We’re at Captain James Cook Monument. In 1778, this chapter of the great explorer’s adventures had he and his crew looking for the Northwest Passage between the Pacific and Atlantic oceans. They didn’t find it, but the 180 mile long Cook Inlet now bears his name.

At 5:36pm on Good Friday, March 27th 1964, an earthquake hit Anchorage. Estimated at magnitude 9.2 when it let go, about 600 miles of the underlying fault released 500 years of stored energy. It was the second most powerful quake since modern seismology was developed.
As the nearly 5 minutes of ground/shock waves hammered the region, large areas of land “liquified”, literally sinking whole neighborhoods. We’re standing in one such area in this pic, now about 20 feet below street level. Prior to the quake, there was a large field of grain at the head of the Knik Arm. After, the entire area had liquified and sank, no longer usable farmland.

Paraphrasing Buzz Lightyear: Planes! Planes everywhere! General aviation is big here. We’re at Lake Spenard, adjacent to the international airport. Venturing a guess, I’d estimate several hundred small planes are parked here, on land and in boat plane slips.

Moosance! In winter, the moose diet leans towards willow trees. They’ll eat the bark from large willows, but devour small trees like this all the way to a stump, wherever they can be found. Like in the city. So, the city builds these cages to discourage grazing there.

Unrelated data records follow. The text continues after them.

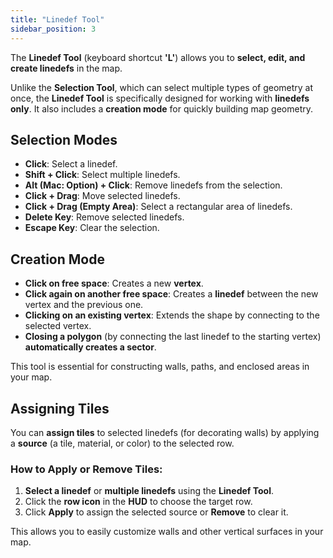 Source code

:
 ```yaml
---
title: "Linedef Tool"
sidebar_position: 3
---
```


The **Linedef Tool** (keyboard shortcut **'L'**) allows you to **select, edit, and create linedefs** in the map.

Unlike the **Selection Tool**, which can select multiple types of geometry at once, the **Linedef Tool** is specifically designed for working with **linedefs only**. It also includes a **creation mode** for quickly building map geometry.

## Selection Modes

- **Click**: Select a linedef.
- **Shift + Click**: Select multiple linedefs.
- **Alt (Mac: Option) + Click**: Remove linedefs from the selection.
- **Click + Drag**: Move selected linedefs.
- **Click + Drag (Empty Area)**: Select a rectangular area of linedefs.
- **Delete Key**: Remove selected linedefs.
- **Escape Key**: Clear the selection.

## Creation Mode

- **Click on free space**: Creates a new **vertex**.
- **Click again on another free space**: Creates a **linedef** between the new vertex and the previous one.
- **Clicking on an existing vertex**: Extends the shape by connecting to the selected vertex.
- **Closing a polygon** (by connecting the last linedef to the starting vertex) **automatically creates a sector**.

This tool is essential for constructing walls, paths, and enclosed areas in your map.

## Assigning Tiles

You can **assign tiles** to selected linedefs (for decorating walls) by applying a **source** (a tile, material, or color) to the selected row.

### How to Apply or Remove Tiles:
1. **Select a linedef** or **multiple linedefs** using the **Linedef Tool**.
2. Click the **row icon** in the **HUD** to choose the target row.
3. Click **Apply** to assign the selected source or **Remove** to clear it.

This allows you to easily customize walls and other vertical surfaces in your map.
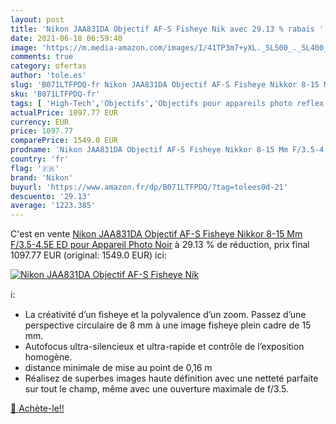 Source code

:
 ```yaml
---
layout: post
title: 'Nikon JAA831DA Objectif AF-S Fisheye Nik avec 29.13 % rabais '
date: 2021-06-18 06:59:40
image: 'https://m.media-amazon.com/images/I/41TP3m7+yXL._SL500_._SL400_.jpg'
comments: true
category: ofertas
author: 'tole.es'
slug: 'B071LTFPDQ-fr Nikon JAA831DA Objectif AF-S Fisheye Nikkor 8-15 Mm...'
sku: 'B071LTFPDQ-fr'
tags: [ 'High-Tech','Objectifs','Objectifs pour appareils photo reflex et hybrides','Objectifs pour reflex','Photo et caméscopes','nikon', ]
actualPrice: 1097.77 EUR
currency: EUR
price: 1097.77
comparePrice: 1549.0 EUR
prodname: 'Nikon JAA831DA Objectif AF-S Fisheye Nikkor 8-15 Mm F/3.5-4.5E ED pour Appareil Photo Noir'
country: 'fr'
flag: '🇫🇷'
brand: 'Nikon'
buyurl: 'https://www.amazon.fr/dp/B071LTFPDQ/?tag=tolees0d-21'
descuento: '29.13'
average: '1223.385'
---
```


C'est en vente [Nikon JAA831DA Objectif AF-S Fisheye Nikkor 8-15 Mm F/3.5-4.5E ED pour Appareil Photo Noir](https://www.amazon.fr/dp/B071LTFPDQ/?tag=tolees0d-21)  à  29.13 % de réduction, prix final  1097.77 EUR (original: 1549.0 EUR) ici:

[![Nikon JAA831DA Objectif AF-S Fisheye Nik](https://m.media-amazon.com/images/I/41TP3m7+yXL._SL500_._SL400_.jpg)](https://www.amazon.fr/dp/B071LTFPDQ/?tag=tolees0d-21)

ℹ️:

- La créativité d’un fisheye et la polyvalence d’un zoom. Passez d’une perspective circulaire de 8 mm à une image fisheye plein cadre de 15 mm.
- Autofocus ultra-silencieux et ultra-rapide et contrôle de l’exposition homogène.
- distance minimale de mise au point de 0,16 m
- Réalisez de superbes images haute définition avec une netteté parfaite sur tout le champ, même avec une ouverture maximale de f/3.5.

[🛒 Achète-le!!](https://www.amazon.fr/dp/B071LTFPDQ/?tag=tolees0d-21)
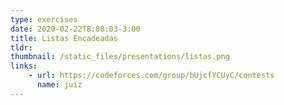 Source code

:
 ```yaml
---
type: exercises
date: 2020-02-22T8:00:03-3:00
title: Listas Encadeadas
tldr: 
thumbnail: /static_files/presentations/listas.png
links: 
    - url: https://codeforces.com/group/bUjcfYCUyC/contests
      name: juíz
---
```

Moose are part of life throughout Alaska. In the early 2000’s, a moose named Bruce frequented resident’s yards in the winter months looking for crab apples, and occasionally left with souvenirs like kid’s swings and Christmas lights tangled in his antlers.
The thing about the crab apples was that by then they had become fermented. So, yeah, like moose aren’t unpredictable enough when they’re sober. Residents even had a website where they tracked this tipsy moose in real time, to predict where he’d show up next. By then, Bruce had a well-earned nickname: Buzzwinkle.